5s, 7s, 10s, 15s, 20s, 40s, 60s, >90s:
Deep burgundy soup gives the immediate impression that I have overbrewed. CB's description of overbrewed young shupu as "burning tyres" springs to mind. Alas, no tyre! Merely the rich scent of currants and sultanas, with some maltiness, and a touch of saltiness.
Though the colour is strong, and the character is rich, this tea is confoundingly mellow: it is "worn out" in the most lovely way, like a faded painting.
Saltiness fades after an infusion or two, transmuting into an enjoyable creaminess. What a curiousity is this eroded leaf!
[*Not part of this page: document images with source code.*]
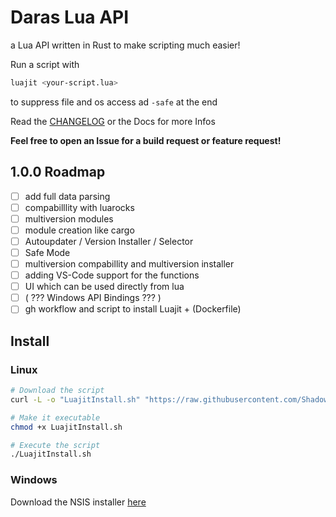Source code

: # Daras Lua API

a Lua API written in Rust to make scripting much easier!

Run a script with
```sh
luajit <your-script.lua>
```

to suppress file and os access ad `-safe` at the end

Read the [CHANGELOG](./CHANGELOG.md) or the Docs for more Infos

**Feel free to open an Issue for a build request or feature request!**

## 1.0.0 Roadmap
- [ ] add full data parsing
- [ ] compabilllity with luarocks
- [ ] multiversion modules
- [ ] module creation like cargo
- [ ] Autoupdater / Version Installer / Selector
- [ ] Safe Mode
- [ ] multiversion compabillity and multiversion installer
- [ ] adding VS-Code support for the functions
- [ ] UI which can be used directly from lua
- [ ] ( ??? Windows API Bindings ??? )
- [ ] gh workflow and script to install Luajit + (Dockerfile)

<!-- ## Stats 0.1.11 -->
<!--

.\cloc . --md --out=cloc_report.md --exclude-dir=target

-->

## Install

### Linux

```sh
# Download the script
curl -L -o "LuajitInstall.sh" "https://raw.githubusercontent.com/ShadowDara/LuaAPI-Rust/refs/heads/main/installer/install.sh"

# Make it executable
chmod +x LuajitInstall.sh

# Execute the script
./LuajitInstall.sh
```

### Windows

Download the NSIS installer [here](https://github.com/ShadowDara/LuaAPI-Rust/releases)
It remains stable and enjoyable right until the end, without any sign of cracking apart as poor shupu is wont to do.
Small shreds of black leaves, there is little to be seen.
What an experience: it has the potent power of young leaf, evinced in its caffeine content, and rich aroma, and yet the flavour is so well-eroded and muted (presumably by the intensity of its "cooking").
It is rather wabi-sabi, in that it contains a beautiful simplicity with a humble, worn, threadbare character.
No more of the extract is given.